The problem :: All of the data is to be written out again exactly, without the pictures.

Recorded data
===
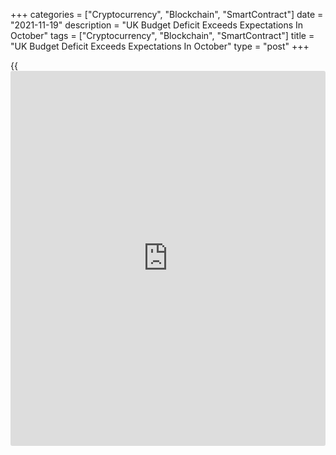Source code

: +++
categories = ["Cryptocurrency", "Blockchain", "SmartContract"]
date = "2021-11-19"
description = "UK Budget Deficit Exceeds Expectations In October"
tags = ["Cryptocurrency", "Blockchain", "SmartContract"]
title = "UK Budget Deficit Exceeds Expectations In October"
type = "post"
+++

{{<iframe id="large-banner" src="https://www.bounty.group/#slide=12.0" width="100%" height="600" scrolling="no" style="border: 0px solid rgb(216, 221, 230); border-radius: 3px;">}}

UK budget deficit exceeded expectations and also marked the second-
highest October borrowing since monthly records began in 1993, figures
from the Office for National Statistics revealed on Friday.

Excluding banks, public sector net borrowing came in at GBP 18.8 billion
in October, which was GBP 0.2 billion less than in October 2020.
Nonetheless, this was the second highest borrowing for the month of
October. The expected level was GBP 13.8 billion.  
  
Data showed that public sector net debt excluding public sector banks
was GBP 2,277.6 billion at the end of October, or around 95.1 percent of
gross domestic product, maintaining a level not seen since the early
1960s.

In the financial year-to-October 2021, PSNB excluding banks was
estimated at GBP 127.3 billion, this was the second-highest financial
year-to-October borrowing since monthly records began in 1993, data
showed.

For comments and feedback [contact](https://www.playgroundfx.com/contact/): editorial@rtt[news](https://www.letsplayfx.com/blog/forex-news-website/).com

[Economic News][1]

 **What parts of the world are seeing the best (and worst) economic
performances lately? Click[here][2] to check out our [Econ Scorecard][2]
and find out! See up-to-the-moment [ranking](https://www.playgroundfx.com/blog/crypto-exchange-ranking/)s for the best and worst
performers in [GDP][3], [unemployment rate][4], [inflation][2] and much
more.**

   1. www.rtt[news](https://www.letsplayfx.com/blog/forex-news-website/).com/Content/EconomicNews.aspx
   2. www.rtt[news](https://www.letsplayfx.com/blog/forex-news-website/).com/economic-scorecard/world-rank/CPI/highest-performance.aspx
   3. www.rtt[news](https://www.letsplayfx.com/blog/forex-news-website/).com/economic-scorecard/world-rank/GDP/highest-performance.aspx
   4. www.rtt[news](https://www.letsplayfx.com/blog/forex-news-website/).com/economic-scorecard/world-rank/unemployment-rate/lowest-performance.aspx
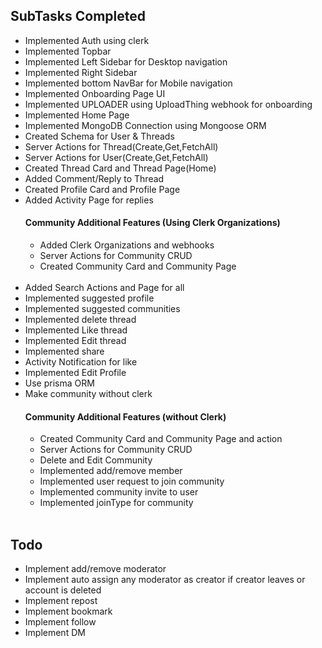 ## SubTasks Completed
<ul>
  <li>Implemented Auth using clerk</li>
  <li>Implemented Topbar</li>
  <li>Implemented Left Sidebar for Desktop navigation</li>
  <li>Implemented Right Sidebar</li>
  <li>Implemented bottom NavBar for Mobile navigation</li>
  <li>Implemented Onboarding Page UI</li>
  <li>Implemented UPLOADER using UploadThing webhook for onboarding</li>
  <li>Implemented Home Page</li>
  <li>Implemented MongoDB Connection using Mongoose ORM</li>
  <li>Created Schema for User & Threads</li>
  <li>Server Actions for Thread(Create,Get,FetchAll)</li>
  <li>Server Actions for User(Create,Get,FetchAll)</li>
  <li>Created Thread Card and Thread Page(Home)</li>
  <li>Added Comment/Reply to Thread</li>
  <li>Created Profile Card and Profile Page</li>
  <li>Added Activity Page for replies</li>
  <h4><b>Community Additional Features (Using Clerk Organizations)</b></h4>
  <ul> 
    <li>Added Clerk Organizations and webhooks</li>
    <li>Server Actions for Community CRUD</li>
    <li>Created Community Card and Community Page</li>
  </ul>
  <br>
  <li>Added Search Actions and Page for all</li>
  <li>Implemented suggested profile</li>
  <li>Implemented suggested communities</li>
  <li>Implemented delete thread</li>
  <li>Implemented Like thread</li>
  <li>Implemented Edit thread</li>
  <li>Implemented share</li>
  <li>Activity Notification for like</li>
  <li>Implemented Edit Profile</li>
  <li>Use prisma ORM</li>
  
  <li>Make community without clerk</li>
  <h4><b>Community Additional Features (without Clerk)</b></h4>
  <ul> 
    <li>Created Community Card and Community Page and action</li>
    <li>Server Actions for Community CRUD</li>
    <li>Delete and Edit Community</li> 
    <li>Implemented add/remove member</li>
    <li>Implemented user request to join community</li>
    <li>Implemented community invite to user</li>
    <li>Implemented joinType for community</li>
  </ul>
  <br>
</ul>

## Todo
<ul>
  
  <li>Implement add/remove moderator</li>
  <li>Implement auto assign any moderator as creator if creator leaves or account is deleted</li>
  <li>Implement repost</li>
  <li>Implement bookmark</li>
  <li>Implement follow</li>
  <li>Implement DM</li>
</ul>
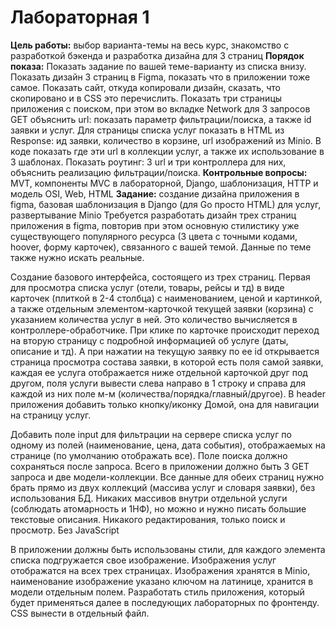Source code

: # Лабораторная 1
**Цель работы:** выбор варианта-темы на весь курс, знакомство с разработкой бэкенда и разработка дизайна для 3 страниц
**Порядок показа:** Показать задание по вашей теме-варианту из списка внизу. Показать дизайн 3 страниц в Figma, показать что в приложении тоже самое. Показать сайт, откуда копировали дизайн, сказать, что скопировано и в CSS это перечислить. Показать три страницы приложения с поиском, при этом во вкладке Network для 3 запросов GET объяснить url: показать параметр фильтрации/поиска, а также id заявки и услуг. Для страницы списка услуг показать в HTML из Response: ид заявки, количество в корзине, url изображений из Minio. В коде показать где эти url в коллекции услуг, а также их использование в 3 шаблонах. Показать роутинг: 3 url и три контроллера для них, объяснить реализацию фильтрации/поиска.
**Контрольные вопросы:** MVT, компоненты MVC в лабораторной, Django, шаблонизация, HTTP и модель OSI, Web, HTML
**Задание:** создание дизайна приложения в figma, базовая шаблонизация в Django (для Go просто HTML) для услуг, развертывание Minio
Требуется разработать дизайн трех страниц приложения в figma, повторив при этом основную стилистику уже существующего популярного ресурса (3 цвета с точными кодами, hoover, форму карточек), связанного с вашей темой. Данные по теме также нужно искать реальные.

Создание базового интерфейса, состоящего из трех страниц. Первая для просмотра списка услуг (отели, товары, рейсы и тд) в виде карточек (плиткой в 2-4 столбца) с наименованием, ценой и картинкой, а также отдельным элементом-карточкой текущей заявки (корзина) с указанием количества услуг в ней. Это количество вычисляется в контроллере-обработчике. При клике по карточке происходит переход на вторую страницу с подробной информацией об услуге (даты, описание и тд). А при нажатии на текущую заявку по ее id открывается страница просмотра состава заявки, в которой есть поля самой заявки, каждая ее услуга отображается ниже отдельной карточкой друг под другом, поля услуги вывести слева направо в 1 строку и справа для каждой из них поле м-м (количества/порядка/главный/другое). В header приложения добавить только кнопку/иконку Домой, она для навигации на страницу услуг.

Добавить поле input для фильтрации на сервере списка услуг по одному из полей (наименование, цена, дата события), отображаемых на странице (по умолчанию отображать все). Поле поиска должно сохраняться после запроса. Всего в приложении должно быть 3 GET запроса и две модели-коллекции. Все данные для обеих страниц нужно брать прямо из двух коллекций (массива услуг и словаря заявки), без использования БД. Никаких массивов внутри отдельной услуги (соблюдать атомарность и 1НФ), но можно и нужно писать большие текстовые описания. Никакого редактирования, только поиск и просмотр. Без JavaScript

В приложении должны быть использованы стили, для каждого элемента списка подгружается свое изображение. Изображения услуг отображатся на всех трех страницах. Изображения хранятся в Minio, наименование изображение указано ключом на латинице, хранится в модели отдельным полем. Разработать стиль приложения, который будет применяться далее в последующих лабораторных по фронтенду. CSS вынести в отдельный файл.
===
Finished task ::
Source code

: +++
categories = ["Cryptocurrency", "Blockchain", "SmartContract"]
date = "2021-11-19"
description = "UK Budget Deficit Exceeds Expectations In October"
tags = ["Cryptocurrency", "Blockchain", "SmartContract"]
title = "UK Budget Deficit Exceeds Expectations In October"
type = "post"
+++

{{<iframe id="large-banner" src="https://www.bounty.group/#slide=12.0" width="100%" height="600" scrolling="no" style="border: 0px solid rgb(216, 221, 230); border-radius: 3px;">}}

UK budget deficit exceeded expectations and also marked the second-
highest October borrowing since monthly records began in 1993, figures
from the Office for National Statistics revealed on Friday.

Excluding banks, public sector net borrowing came in at GBP 18.8 billion
in October, which was GBP 0.2 billion less than in October 2020.
Nonetheless, this was the second highest borrowing for the month of
October. The expected level was GBP 13.8 billion.  
  
Data showed that public sector net debt excluding public sector banks
was GBP 2,277.6 billion at the end of October, or around 95.1 percent of
gross domestic product, maintaining a level not seen since the early
1960s.

In the financial year-to-October 2021, PSNB excluding banks was
estimated at GBP 127.3 billion, this was the second-highest financial
year-to-October borrowing since monthly records began in 1993, data
showed.

For comments and feedback [contact](https://www.playgroundfx.com/contact/): editorial@rtt[news](https://www.letsplayfx.com/blog/forex-news-website/).com

[Economic News][1]

 **What parts of the world are seeing the best (and worst) economic
performances lately? Click[here][2] to check out our [Econ Scorecard][2]
and find out! See up-to-the-moment [ranking](https://www.playgroundfx.com/blog/crypto-exchange-ranking/)s for the best and worst
performers in [GDP][3], [unemployment rate][4], [inflation][2] and much
more.**

   1. www.rtt[news](https://www.letsplayfx.com/blog/forex-news-website/).com/Content/EconomicNews.aspx
   2. www.rtt[news](https://www.letsplayfx.com/blog/forex-news-website/).com/economic-scorecard/world-rank/CPI/highest-performance.aspx
   3. www.rtt[news](https://www.letsplayfx.com/blog/forex-news-website/).com/economic-scorecard/world-rank/GDP/highest-performance.aspx
   4. www.rtt[news](https://www.letsplayfx.com/blog/forex-news-website/).com/economic-scorecard/world-rank/unemployment-rate/lowest-performance.aspx
 ## SubTasks Completed
<ul>
  <li>Implemented Auth using clerk</li>
  <li>Implemented Topbar</li>
  <li>Implemented Left Sidebar for Desktop navigation</li>
  <li>Implemented Right Sidebar</li>
  <li>Implemented bottom NavBar for Mobile navigation</li>
  <li>Implemented Onboarding Page UI</li>
  <li>Implemented UPLOADER using UploadThing webhook for onboarding</li>
  <li>Implemented Home Page</li>
  <li>Implemented MongoDB Connection using Mongoose ORM</li>
  <li>Created Schema for User & Threads</li>
  <li>Server Actions for Thread(Create,Get,FetchAll)</li>
  <li>Server Actions for User(Create,Get,FetchAll)</li>
  <li>Created Thread Card and Thread Page(Home)</li>
  <li>Added Comment/Reply to Thread</li>
  <li>Created Profile Card and Profile Page</li>
  <li>Added Activity Page for replies</li>
  <h4><b>Community Additional Features (Using Clerk Organizations)</b></h4>
  <ul> 
    <li>Added Clerk Organizations and webhooks</li>
    <li>Server Actions for Community CRUD</li>
    <li>Created Community Card and Community Page</li>
  </ul>
  <br>
  <li>Added Search Actions and Page for all</li>
  <li>Implemented suggested profile</li>
  <li>Implemented suggested communities</li>
  <li>Implemented delete thread</li>
  <li>Implemented Like thread</li>
  <li>Implemented Edit thread</li>
  <li>Implemented share</li>
  <li>Activity Notification for like</li>
  <li>Implemented Edit Profile</li>
  <li>Use prisma ORM</li>
  
  <li>Make community without clerk</li>
  <h4><b>Community Additional Features (without Clerk)</b></h4>
  <ul> 
    <li>Created Community Card and Community Page and action</li>
    <li>Server Actions for Community CRUD</li>
    <li>Delete and Edit Community</li> 
    <li>Implemented add/remove member</li>
    <li>Implemented user request to join community</li>
    <li>Implemented community invite to user</li>
    <li>Implemented joinType for community</li>
  </ul>
  <br>
</ul>

## Todo
<ul>
  
  <li>Implement add/remove moderator</li>
  <li>Implement auto assign any moderator as creator if creator leaves or account is deleted</li>
  <li>Implement repost</li>
  <li>Implement bookmark</li>
  <li>Implement follow</li>
  <li>Implement DM</li>
</ul>
Source code

: # Лабораторная 1
**Цель работы:** выбор варианта-темы на весь курс, знакомство с разработкой бэкенда и разработка дизайна для 3 страниц
**Порядок показа:** Показать задание по вашей теме-варианту из списка внизу. Показать дизайн 3 страниц в Figma, показать что в приложении тоже самое. Показать сайт, откуда копировали дизайн, сказать, что скопировано и в CSS это перечислить. Показать три страницы приложения с поиском, при этом во вкладке Network для 3 запросов GET объяснить url: показать параметр фильтрации/поиска, а также id заявки и услуг. Для страницы списка услуг показать в HTML из Response: ид заявки, количество в корзине, url изображений из Minio. В коде показать где эти url в коллекции услуг, а также их использование в 3 шаблонах. Показать роутинг: 3 url и три контроллера для них, объяснить реализацию фильтрации/поиска.
**Контрольные вопросы:** MVT, компоненты MVC в лабораторной, Django, шаблонизация, HTTP и модель OSI, Web, HTML
**Задание:** создание дизайна приложения в figma, базовая шаблонизация в Django (для Go просто HTML) для услуг, развертывание Minio
Требуется разработать дизайн трех страниц приложения в figma, повторив при этом основную стилистику уже существующего популярного ресурса (3 цвета с точными кодами, hoover, форму карточек), связанного с вашей темой. Данные по теме также нужно искать реальные.

Создание базового интерфейса, состоящего из трех страниц. Первая для просмотра списка услуг (отели, товары, рейсы и тд) в виде карточек (плиткой в 2-4 столбца) с наименованием, ценой и картинкой, а также отдельным элементом-карточкой текущей заявки (корзина) с указанием количества услуг в ней. Это количество вычисляется в контроллере-обработчике. При клике по карточке происходит переход на вторую страницу с подробной информацией об услуге (даты, описание и тд). А при нажатии на текущую заявку по ее id открывается страница просмотра состава заявки, в которой есть поля самой заявки, каждая ее услуга отображается ниже отдельной карточкой друг под другом, поля услуги вывести слева направо в 1 строку и справа для каждой из них поле м-м (количества/порядка/главный/другое). В header приложения добавить только кнопку/иконку Домой, она для навигации на страницу услуг.

Добавить поле input для фильтрации на сервере списка услуг по одному из полей (наименование, цена, дата события), отображаемых на странице (по умолчанию отображать все). Поле поиска должно сохраняться после запроса. Всего в приложении должно быть 3 GET запроса и две модели-коллекции. Все данные для обеих страниц нужно брать прямо из двух коллекций (массива услуг и словаря заявки), без использования БД. Никаких массивов внутри отдельной услуги (соблюдать атомарность и 1НФ), но можно и нужно писать большие текстовые описания. Никакого редактирования, только поиск и просмотр. Без JavaScript

В приложении должны быть использованы стили, для каждого элемента списка подгружается свое изображение. Изображения услуг отображатся на всех трех страницах. Изображения хранятся в Minio, наименование изображение указано ключом на латинице, хранится в модели отдельным полем. Разработать стиль приложения, который будет применяться далее в последующих лабораторных по фронтенду. CSS вынести в отдельный файл.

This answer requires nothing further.